In Israel, religious law governs family matters.
For a Jewish divorce, an Orthodox rabbi oversees a ritual that begins with the husband placing a folded decree, called a get or gett, into the wife's cupped hands. But that paper can be hard to obtain, because the husband can refuse to grant the divorce.
A new Israeli film playing in the U.S. shows how patriarchal Jewish divorce laws can trap even secular women for years.
The film is a drama called Gett: The Trial of Viviane Ansalem. Viviane wants a divorce but needs her husband's permission.
The scene is a small courtroom, one couple and their advocates in front of three Orthodox rabbis. In Israel, if you're Jewish, even if you're not religious, you have to be divorced by Jewish law.
But rabbi-judges cannot decree a divorce.
"How come a woman's freedom is at the mercy of her husband?" asks Ronit Elkabetz, who co-directed the film and plays the lead role. "That law was written, I don't know, maybe 4,000 years ago, but it's put the woman in a place that they became invisible and helpless and most of the time, completely dependent on their husband's will."
In the film, the rabbis urge the wife to make up with her husband and do nothing as he skips repeated hearings. After several years, Vivian Ansalem breaks out in a fury.

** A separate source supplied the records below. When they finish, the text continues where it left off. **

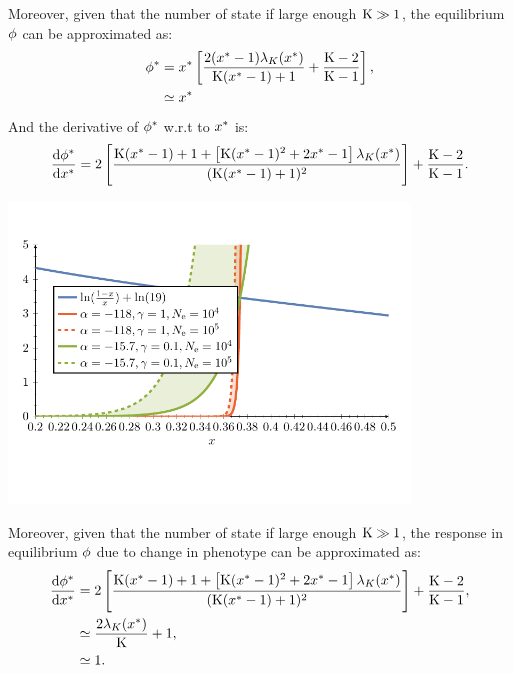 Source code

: Moreover, given that the number of state if large enough $\text{K} \gg 1$, the equilibrium $\phi$ can be approximated as:
\begin{align}
\phi^{*}  & = x^{*} \left[ \frac{2 (x^{*}-1)  \lambda_{K}(x^{*}) }{\text{K} (x^{*}-1)+1} + \frac{\text{K} - 2}{\text{K} - 1}\right], \\
& \simeq x^{*}
\end{align}
And the derivative of $\phi^{*}$ w.r.t to $x^{*}$ is: 
\begin{gather}
\frac{\mathrm{d} \phi^{*}}{\mathrm{d} x^{*}} = 2 \left[ \frac{\text{K} (x^{*}- 1) + 1+\left[\text{K} (x^{*}-1)^2+2 x^{*}-1\right] \lambda_{K}(x^{*}) }{(\text{K} (x^{*}-1)+1)^2}\right] + \frac{\text{K} - 2}{\text{K} - 1} \label{eq:dw_dx}.
\end{gather}
\begin{center}
 \includegraphics[width=0.8\textwidth, page=3] {analytical-relaxation}
\end{center}
Moreover, given that the number of state if large enough $\text{K} \gg 1$, the response in equilibrium $\phi$ due to change in phenotype can be approximated as:
\begin{align}
\frac{ \mathrm{d} \phi^{*}}{\mathrm{d} x^{*}}  & = 2 \left[ \frac{\text{K} (x^{*}- 1) + 1+\left[\text{K} (x^{*}-1)^2+2 x^{*}-1\right] \lambda_{K}(x^{*}) }{(\text{K} (x^{*}-1)+1)^2}\right] + \frac{\text{K} - 2}{\text{K} - 1}, \\
& \simeq \frac{2 \lambda_{K}(x^{*})}{\text{K}} + 1, \\
& \simeq 1. \label{eq:approx_domega_dx}
\end{align}
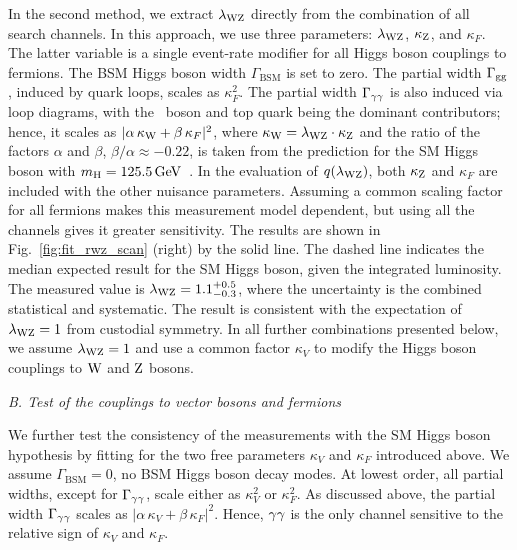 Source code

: \documentclass[11pt,twoside,a4paper,cmspaper,final,collab]{cms-tdr}
\begin{document}
In the second method, we extract $\lambda_{\mathrm{W}\mathrm{Z}}$ directly from the combination of all search
channels.  In this approach, we use  three parameters: $\lambda_{\mathrm{W}\mathrm{Z}}$,
$\kappa_{\mathrm{Z}}$, and $\kappa_F$. The latter variable is a single event-rate modifier for
all Higgs boson couplings to fermions. The BSM Higgs boson width $\Gamma_{\mathrm{BSM}}$ is set to zero.
The partial width $\Gamma_{\mathrm{g}\mathrm{g}}$, induced by quark loops, scales as $\kappa_F^2$.
The partial width $\Gamma_{\gamma\gamma}$ is also induced via
loop diagrams, with the \PW\ boson and top quark being the dominant contributors;
hence, it scales as $| \alpha \, \kappa_{\mathrm{W}} + \beta \, \kappa_F |^2$,
where $\kappa_{\mathrm{W}} = \lambda_{\mathrm{W}\mathrm{Z}} \cdot \kappa_{\mathrm{Z}}$ and
the ratio of the factors $\alpha$ and $\beta$,  $\beta / \alpha \approx -0.22$, is taken from the prediction
for the SM Higgs boson with $m_{\mathrm{H}}=125.5\,\text{Ge\hspace{-.08em}V}$~\cite{Spira:1995rr}.
In the evaluation of $q (\lambda_{\mathrm{W}\mathrm{Z}})$,
both $\kappa_{\mathrm{Z}}$ and $\kappa_F$ are included with the other nuisance
parameters. Assuming a common scaling factor for all fermions makes this measurement
model dependent, but using all the channels gives it
greater
sensitivity.
The results are shown in Fig.~\ref{fig:fit_rwz_scan} (right)
by the solid line. The dashed line indicates the median expected result for the SM Higgs boson,
given the integrated luminosity.
The measured value is $\lambda_{\mathrm{W}\mathrm{Z}} = 1.1^{+0.5}_{-0.3}$, where the uncertainty is
the combined statistical and systematic. The result is
consistent with the expectation of $\lambda_{\mathrm{W}\mathrm{Z}} =1$ from
custodial symmetry.  In all further combinations
presented below, we assume $\lambda_{\mathrm{W}\mathrm{Z}}=1$ and use a common factor $\kappa_V$
to modify the Higgs boson couplings to $\mathrm{W}$ and $\mathrm{Z}$ bosons.







\textit{B. Test of the couplings to vector bosons and fermions}

We further test the consistency of the measurements with the SM
Higgs boson hypothesis by fitting for the two free parameters $\kappa_V$ and $\kappa_F$ introduced above.
We assume  $\Gamma_{\mathrm{BSM}}=0$, \ie no BSM Higgs boson decay modes.
At lowest order, all partial widths,
except for $\Gamma_{\gamma\gamma}$, scale either as
$\kappa^2_V$ or $\kappa^2_F$.
As discussed above, the partial width $\Gamma_{\gamma\gamma}$
scales as $| \alpha \, \kappa_V + \beta \, \kappa_F |^2$.
Hence, $\gamma\gamma$ is the only channel sensitive to the relative sign of
$\kappa_V$ and $\kappa_F$.
\end{document}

"One day, someone will take the power from your hands," she yells. "Skullcaps on your heads? Rabbinical court? It's over!"
Orthodox religious rule over many parts of life is a growing tension in Israel, and becoming irrelevant is a real worry of Israel's rabbinical judges. In an unprecedented move, they decided to watch this film.

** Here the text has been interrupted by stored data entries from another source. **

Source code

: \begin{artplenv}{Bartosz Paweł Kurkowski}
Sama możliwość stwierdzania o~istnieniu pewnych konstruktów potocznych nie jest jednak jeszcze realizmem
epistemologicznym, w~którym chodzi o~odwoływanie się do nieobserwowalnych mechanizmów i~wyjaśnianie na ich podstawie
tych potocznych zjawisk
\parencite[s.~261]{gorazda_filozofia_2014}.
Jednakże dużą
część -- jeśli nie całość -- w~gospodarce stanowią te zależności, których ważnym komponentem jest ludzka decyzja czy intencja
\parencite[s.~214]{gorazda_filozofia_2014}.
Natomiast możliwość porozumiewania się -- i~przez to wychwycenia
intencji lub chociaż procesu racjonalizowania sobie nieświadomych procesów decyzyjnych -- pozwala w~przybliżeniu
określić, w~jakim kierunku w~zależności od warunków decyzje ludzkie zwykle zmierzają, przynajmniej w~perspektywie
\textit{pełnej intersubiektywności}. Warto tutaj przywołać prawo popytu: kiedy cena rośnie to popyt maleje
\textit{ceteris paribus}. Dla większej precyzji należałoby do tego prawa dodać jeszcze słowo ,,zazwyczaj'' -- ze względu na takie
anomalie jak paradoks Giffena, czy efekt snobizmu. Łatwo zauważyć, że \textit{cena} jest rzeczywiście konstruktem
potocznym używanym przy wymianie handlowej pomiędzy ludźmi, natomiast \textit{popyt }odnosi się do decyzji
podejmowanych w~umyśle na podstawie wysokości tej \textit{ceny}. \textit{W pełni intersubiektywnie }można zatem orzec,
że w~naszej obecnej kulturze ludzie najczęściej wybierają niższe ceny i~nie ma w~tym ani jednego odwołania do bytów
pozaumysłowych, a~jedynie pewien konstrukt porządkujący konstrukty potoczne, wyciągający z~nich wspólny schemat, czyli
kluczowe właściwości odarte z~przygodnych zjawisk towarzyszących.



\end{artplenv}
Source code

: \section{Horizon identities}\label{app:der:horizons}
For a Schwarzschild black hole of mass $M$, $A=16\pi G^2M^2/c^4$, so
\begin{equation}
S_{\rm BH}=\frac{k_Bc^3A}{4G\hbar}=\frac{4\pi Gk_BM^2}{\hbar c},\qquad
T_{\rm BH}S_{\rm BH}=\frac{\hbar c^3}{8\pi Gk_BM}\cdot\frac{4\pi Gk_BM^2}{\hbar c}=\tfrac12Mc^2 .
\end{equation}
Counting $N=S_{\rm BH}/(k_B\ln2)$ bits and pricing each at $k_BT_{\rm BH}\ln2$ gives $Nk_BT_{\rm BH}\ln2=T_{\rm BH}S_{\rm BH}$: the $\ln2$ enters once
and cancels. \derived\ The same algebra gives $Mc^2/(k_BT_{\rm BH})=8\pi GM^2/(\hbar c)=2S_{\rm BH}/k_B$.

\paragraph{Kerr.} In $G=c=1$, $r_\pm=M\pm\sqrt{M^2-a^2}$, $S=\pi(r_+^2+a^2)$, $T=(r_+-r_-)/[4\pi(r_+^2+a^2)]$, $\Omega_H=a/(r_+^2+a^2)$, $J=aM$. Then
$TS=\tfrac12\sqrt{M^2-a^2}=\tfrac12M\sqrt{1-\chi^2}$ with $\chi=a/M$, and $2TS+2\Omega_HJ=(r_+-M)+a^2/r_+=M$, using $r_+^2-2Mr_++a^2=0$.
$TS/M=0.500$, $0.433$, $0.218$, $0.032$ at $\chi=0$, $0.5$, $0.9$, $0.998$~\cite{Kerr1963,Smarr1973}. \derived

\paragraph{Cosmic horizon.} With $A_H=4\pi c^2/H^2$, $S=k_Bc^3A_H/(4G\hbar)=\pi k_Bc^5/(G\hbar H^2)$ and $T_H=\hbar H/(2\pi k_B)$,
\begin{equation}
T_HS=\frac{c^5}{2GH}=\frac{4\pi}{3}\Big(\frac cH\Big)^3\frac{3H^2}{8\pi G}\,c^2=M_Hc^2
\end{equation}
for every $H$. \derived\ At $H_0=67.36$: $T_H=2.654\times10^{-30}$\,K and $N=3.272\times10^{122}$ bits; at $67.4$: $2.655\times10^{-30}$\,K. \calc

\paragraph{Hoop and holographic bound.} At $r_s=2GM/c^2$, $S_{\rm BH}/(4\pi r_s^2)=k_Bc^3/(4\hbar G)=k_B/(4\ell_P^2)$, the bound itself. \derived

"I thought it's important that we understand how we're being perceived, and why," says Rabbi Shimon Yaakobi, a legal adviser to the court. "It's clear not everyone in Israel shares the values of the rabbinical court. But within religious law, we'll do everything we can to help."
These rabbinical judges almost never watch movies. They study Jewish religious and legal texts — all day, most days. The texts guide their lives and their court decisions.
After the special showing, Yaakobi said he did not like what he saw.
"This is not our court," he says. "Our judges are not like that."
The movie showed the judges so indifferent to the woman's distress, it shocked the real-life judges, he said. They resolve 90 percent of their cases within a year, he said.
But that leaves hundreds unresolved.
Raia Denninberg, 64, has, in real life, spent 28 years — more than a third of her life — trying to get divorced. Israeli civil courts approved dividing Denninberg's and her husband's property, but then her husband disappeared.
The rabbis in religious court were kind, she said, but could do nothing.
"You cannot get a divorce without a husband," she says.
Busy with kids and work, she let things go. Then last year she got a lien on her car, because her estranged husband owes somebody money. She has gone back to the rabbis, her only path to freedom.
"I am free, but I don't feel free, you know," Denninberg says.
If the court finds her husband, they can put him in jail. A Jewish man also needs his wife's permission to divorce, but without it he can live with another woman and have children recognized as Jewish in Israel, while she cannot.
Some things are changing. Advocates are trying to make "separated" a legal civil status. Rachel Levmore, who was among the first women to serve as a lawyer in front of the rabbis, says Jewish law is designed to evolve, but divorce law got stuck a few hundred years ago.
"The rabbis themselves are afraid to change it," Levmore says. "They'll say to you outright, no matter how great a rabbi you think he is, he doesn't think he's a great rabbi. He will say, 'I can't possibly change what others have decreed before me. I am a mouse compared to their stature.' "
From the perspective of this film though, they are giants.